WHAT THE TASK REQUIRES> Please repeat each line below exactly, with no images in the copy.

*** PROVIDED RECORDS ***

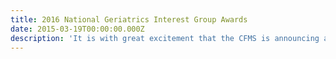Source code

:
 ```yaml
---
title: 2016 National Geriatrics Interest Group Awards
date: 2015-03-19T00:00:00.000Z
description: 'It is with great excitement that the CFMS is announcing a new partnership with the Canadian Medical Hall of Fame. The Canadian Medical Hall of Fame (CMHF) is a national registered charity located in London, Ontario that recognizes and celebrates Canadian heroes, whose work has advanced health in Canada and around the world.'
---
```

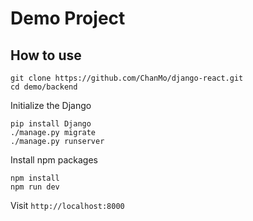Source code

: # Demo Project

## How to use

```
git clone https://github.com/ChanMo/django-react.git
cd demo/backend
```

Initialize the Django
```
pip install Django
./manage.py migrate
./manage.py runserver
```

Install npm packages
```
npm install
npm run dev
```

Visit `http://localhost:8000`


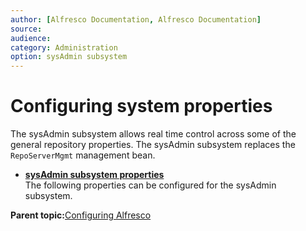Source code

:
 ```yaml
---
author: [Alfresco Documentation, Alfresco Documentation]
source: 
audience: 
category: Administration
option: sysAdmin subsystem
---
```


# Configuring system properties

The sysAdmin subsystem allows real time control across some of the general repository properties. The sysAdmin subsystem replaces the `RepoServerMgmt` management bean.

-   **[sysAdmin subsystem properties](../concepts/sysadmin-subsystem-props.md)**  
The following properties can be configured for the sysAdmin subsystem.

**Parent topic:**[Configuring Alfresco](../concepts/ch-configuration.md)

*** End of PROVIDED RECORDS ***

OUTPUT OF THE TASK>
Source code

:
 ```yaml
---
title: 2016 National Geriatrics Interest Group Awards
date: 2015-03-19T00:00:00.000Z
description: 'It is with great excitement that the CFMS is announcing a new partnership with the Canadian Medical Hall of Fame. The Canadian Medical Hall of Fame (CMHF) is a national registered charity located in London, Ontario that recognizes and celebrates Canadian heroes, whose work has advanced health in Canada and around the world.'
---
```

Source code

: # Demo Project

## How to use

```
git clone https://github.com/ChanMo/django-react.git
cd demo/backend
```

Initialize the Django
```
pip install Django
./manage.py migrate
./manage.py runserver
```

Install npm packages
```
npm install
npm run dev
```

Visit `http://localhost:8000`


Source code

:
 ```yaml
---
author: [Alfresco Documentation, Alfresco Documentation]
source: 
audience: 
category: Administration
option: sysAdmin subsystem
---
```


# Configuring system properties

The sysAdmin subsystem allows real time control across some of the general repository properties. The sysAdmin subsystem replaces the `RepoServerMgmt` management bean.

-   **[sysAdmin subsystem properties](../concepts/sysadmin-subsystem-props.md)**  
The following properties can be configured for the sysAdmin subsystem.

**Parent topic:**[Configuring Alfresco](../concepts/ch-configuration.md)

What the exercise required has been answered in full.